I was able to successfully publish again, but I understand you want to resolve the root cause so will leave the issue open

webknjaz commented 2 months ago

@rrooggiieerr well, I don't understand the issue so there's nothing to solve currently. What was your workaround?

rrooggiieerr commented 2 months ago

I just tried again after a new release of Twine was released which apparently contained the fix for KeyError: 'home-page'

webknjaz commented 2 months ago

@rrooggiieerr but what did you attempt exactly? This action has Twine pinned and you can't just change it.

rrooggiieerr commented 2 months ago

I created a new release of my package on Github which automagically publishes to pypi, that's what this script does right?

Hereby my workflow: https://github.com/rrooggiieerr/homeduino.py/blob/main/.github/workflows/python-publish.yml

I didn't change anything, this is working since Jan 17, 2023 except for 2 days ago when it stoped working. But it's working again now.

Looks like the pinning is not working?

henryiii commented 2 months ago

You are using a 3 year old version that doesn't have pinning:

https://github.com/pypa/gh-action-pypi-publish/tree/27b31702a0e7fc50959f5ad993c78deac1bdfc29

rrooggiieerr commented 2 months ago

Ah, that explains it all. I probably just used someones else workflow as an example

henryiii commented 2 months ago

I'd highly recommend using dependabot to keep workflows up to date. GHA is a moving platform, and old versions may not work in the future.

henryiii commented 2 months ago

Also, as a general recommendation, I'd recommend following the structure in https://learn.scientific-python.org/development/guides/gha-pure/, it's a bit more secure to build and publish in separate jobs, and it's handy to be able to download the files from the action sometimes.
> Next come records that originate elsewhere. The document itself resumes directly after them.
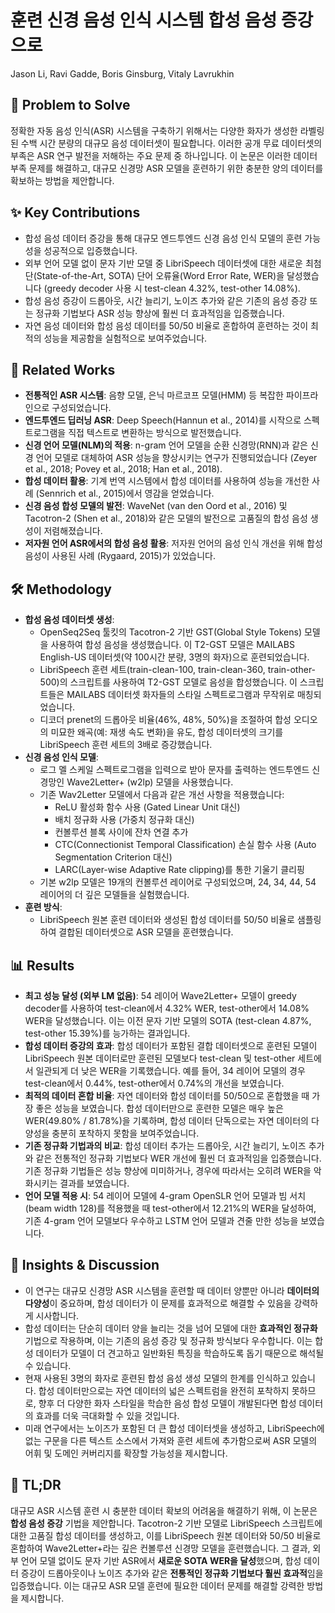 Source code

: # 훈련 신경 음성 인식 시스템 합성 음성 증강으로
Jason Li, Ravi Gadde, Boris Ginsburg, Vitaly Lavrukhin

## 🧩 Problem to Solve
정확한 자동 음성 인식(ASR) 시스템을 구축하기 위해서는 다양한 화자가 생성한 라벨링된 수백 시간 분량의 대규모 음성 데이터셋이 필요합니다. 이러한 공개 무료 데이터셋의 부족은 ASR 연구 발전을 저해하는 주요 문제 중 하나입니다. 이 논문은 이러한 데이터 부족 문제를 해결하고, 대규모 신경망 ASR 모델을 훈련하기 위한 충분한 양의 데이터를 확보하는 방법을 제안합니다.

## ✨ Key Contributions
*   합성 음성 데이터 증강을 통해 대규모 엔드투엔드 신경 음성 인식 모델의 훈련 가능성을 성공적으로 입증했습니다.
*   외부 언어 모델 없이 문자 기반 모델 중 LibriSpeech 데이터셋에 대한 새로운 최첨단(State-of-the-Art, SOTA) 단어 오류율(Word Error Rate, WER)을 달성했습니다 (greedy decoder 사용 시 test-clean 4.32%, test-other 14.08%).
*   합성 음성 증강이 드롭아웃, 시간 늘리기, 노이즈 추가와 같은 기존의 음성 증강 또는 정규화 기법보다 ASR 성능 향상에 훨씬 더 효과적임을 입증했습니다.
*   자연 음성 데이터와 합성 음성 데이터를 50/50 비율로 혼합하여 훈련하는 것이 최적의 성능을 제공함을 실험적으로 보여주었습니다.

## 📎 Related Works
*   **전통적인 ASR 시스템**: 음향 모델, 은닉 마르코프 모델(HMM) 등 복잡한 파이프라인으로 구성되었습니다.
*   **엔드투엔드 딥러닝 ASR**: Deep Speech(Hannun et al., 2014)를 시작으로 스펙트로그램을 직접 텍스트로 변환하는 방식으로 발전했습니다.
*   **신경 언어 모델(NLM)의 적용**: n-gram 언어 모델을 순환 신경망(RNN)과 같은 신경 언어 모델로 대체하여 ASR 성능을 향상시키는 연구가 진행되었습니다 (Zeyer et al., 2018; Povey et al., 2018; Han et al., 2018).
*   **합성 데이터 활용**: 기계 번역 시스템에서 합성 데이터를 사용하여 성능을 개선한 사례 (Sennrich et al., 2015)에서 영감을 얻었습니다.
*   **신경 음성 합성 모델의 발전**: WaveNet (van den Oord et al., 2016) 및 Tacotron-2 (Shen et al., 2018)와 같은 모델의 발전으로 고품질의 합성 음성 생성이 저렴해졌습니다.
*   **저자원 언어 ASR에서의 합성 음성 활용**: 저자원 언어의 음성 인식 개선을 위해 합성 음성이 사용된 사례 (Rygaard, 2015)가 있었습니다.

## 🛠️ Methodology
*   **합성 음성 데이터셋 생성**:
    *   OpenSeq2Seq 툴킷의 Tacotron-2 기반 GST(Global Style Tokens) 모델을 사용하여 합성 음성을 생성했습니다. 이 T2-GST 모델은 MAILABS English-US 데이터셋(약 100시간 분량, 3명의 화자)으로 훈련되었습니다.
    *   LibriSpeech 훈련 세트(train-clean-100, train-clean-360, train-other-500)의 스크립트를 사용하여 T2-GST 모델로 음성을 합성했습니다. 이 스크립트들은 MAILABS 데이터셋 화자들의 스타일 스펙트로그램과 무작위로 매칭되었습니다.
    *   디코더 prenet의 드롭아웃 비율(46%, 48%, 50%)을 조절하여 합성 오디오의 미묘한 왜곡(예: 재생 속도 변화)을 유도, 합성 데이터셋의 크기를 LibriSpeech 훈련 세트의 3배로 증강했습니다.
*   **신경 음성 인식 모델**:
    *   로그 멜 스케일 스펙트로그램을 입력으로 받아 문자를 출력하는 엔드투엔드 신경망인 Wave2Letter+ (w2lp) 모델을 사용했습니다.
    *   기존 Wav2Letter 모델에서 다음과 같은 개선 사항을 적용했습니다:
        *   ReLU 활성화 함수 사용 (Gated Linear Unit 대신)
        *   배치 정규화 사용 (가중치 정규화 대신)
        *   컨볼루션 블록 사이에 잔차 연결 추가
        *   CTC(Connectionist Temporal Classification) 손실 함수 사용 (Auto Segmentation Criterion 대신)
        *   LARC(Layer-wise Adaptive Rate clipping)를 통한 기울기 클리핑
    *   기본 w2lp 모델은 19개의 컨볼루션 레이어로 구성되었으며, 24, 34, 44, 54 레이어의 더 깊은 모델들을 실험했습니다.
*   **훈련 방식**:
    *   LibriSpeech 원본 훈련 데이터와 생성된 합성 데이터를 50/50 비율로 샘플링하여 결합된 데이터셋으로 ASR 모델을 훈련했습니다.

## 📊 Results
*   **최고 성능 달성 (외부 LM 없음)**: 54 레이어 Wave2Letter+ 모델이 greedy decoder를 사용하여 test-clean에서 $4.32\%$ WER, test-other에서 $14.08\%$ WER을 달성했습니다. 이는 이전 문자 기반 모델의 SOTA (test-clean $4.87\%$, test-other $15.39\%$)를 능가하는 결과입니다.
*   **합성 데이터 증강의 효과**: 합성 데이터가 포함된 결합 데이터셋으로 훈련된 모델이 LibriSpeech 원본 데이터로만 훈련된 모델보다 test-clean 및 test-other 세트에서 일관되게 더 낮은 WER을 기록했습니다. 예를 들어, 34 레이어 모델의 경우 test-clean에서 $0.44\%$, test-other에서 $0.74\%$의 개선을 보였습니다.
*   **최적의 데이터 혼합 비율**: 자연 데이터와 합성 데이터를 $50/50$으로 혼합했을 때 가장 좋은 성능을 보였습니다. 합성 데이터만으로 훈련한 모델은 매우 높은 WER($49.80\%$ / $81.78\%$)을 기록하며, 합성 데이터 단독으로는 자연 데이터의 다양성을 충분히 포착하지 못함을 보여주었습니다.
*   **기존 정규화 기법과의 비교**: 합성 데이터 추가는 드롭아웃, 시간 늘리기, 노이즈 추가와 같은 전통적인 정규화 기법보다 WER 개선에 훨씬 더 효과적임을 입증했습니다. 기존 정규화 기법들은 성능 향상에 미미하거나, 경우에 따라서는 오히려 WER을 악화시키는 결과를 보였습니다.
*   **언어 모델 적용 시**: 54 레이어 모델에 4-gram OpenSLR 언어 모델과 빔 서치(beam width 128)를 적용했을 때 test-other에서 $12.21\%$의 WER을 달성하여, 기존 4-gram 언어 모델보다 우수하고 LSTM 언어 모델과 견줄 만한 성능을 보였습니다.

## 🧠 Insights & Discussion
*   이 연구는 대규모 신경망 ASR 시스템을 훈련할 때 데이터 양뿐만 아니라 **데이터의 다양성**이 중요하며, 합성 데이터가 이 문제를 효과적으로 해결할 수 있음을 강력하게 시사합니다.
*   합성 데이터는 단순히 데이터 양을 늘리는 것을 넘어 모델에 대한 **효과적인 정규화** 기법으로 작용하며, 이는 기존의 음성 증강 및 정규화 방식보다 우수합니다. 이는 합성 데이터가 모델이 더 견고하고 일반화된 특징을 학습하도록 돕기 때문으로 해석될 수 있습니다.
*   현재 사용된 3명의 화자로 훈련된 합성 음성 생성 모델의 한계를 인식하고 있습니다. 합성 데이터만으로는 자연 데이터의 넓은 스펙트럼을 완전히 포착하지 못하므로, 향후 더 다양한 화자 스타일을 학습한 음성 합성 모델이 개발된다면 합성 데이터의 효과를 더욱 극대화할 수 있을 것입니다.
*   미래 연구에서는 노이즈가 포함된 더 큰 합성 데이터셋을 생성하고, LibriSpeech에 없는 구문을 다른 텍스트 소스에서 가져와 훈련 세트에 추가함으로써 ASR 모델의 어휘 및 도메인 커버리지를 확장할 가능성을 제시합니다.

## 📌 TL;DR
대규모 ASR 시스템 훈련 시 충분한 데이터 확보의 어려움을 해결하기 위해, 이 논문은 **합성 음성 증강** 기법을 제안합니다. Tacotron-2 기반 모델로 LibriSpeech 스크립트에 대한 고품질 합성 데이터를 생성하고, 이를 LibriSpeech 원본 데이터와 $50/50$ 비율로 혼합하여 Wave2Letter+라는 깊은 컨볼루션 신경망 모델을 훈련했습니다. 그 결과, 외부 언어 모델 없이도 문자 기반 ASR에서 **새로운 SOTA WER을 달성**했으며, 합성 데이터 증강이 드롭아웃이나 노이즈 추가와 같은 **전통적인 정규화 기법보다 훨씬 효과적**임을 입증했습니다. 이는 대규모 ASR 모델 훈련에 필요한 데이터 문제를 해결할 강력한 방법을 제시합니다.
rrooggiieerr commented 2 months ago

I think I've got dependabot configured, at least for some of my repositories. Will double check

webknjaz commented 2 months ago

Ah, that explains it all. I probably just used someones else workflow as an example

@rrooggiieerr ah, that's why I couldn't understand how that would be affecting this action..

GitHub's own workflow starters/templates used to pin to something awfully ancient. That commit doesn't support tokenless publishing as well as any of the other stability/feature/bugfix improvements. Usually, it's fine to pin to release/v1 which is a rolling branch. If you want more control of the stability/supply chain, though, pin to commit hashes (or tags, but hashes are better security-wise). Dependabot can help you bump the hashes, by the way.

rrooggiieerr commented 2 months ago

I'm now using release/v1 so that's resolved. Thanks for your time and effort!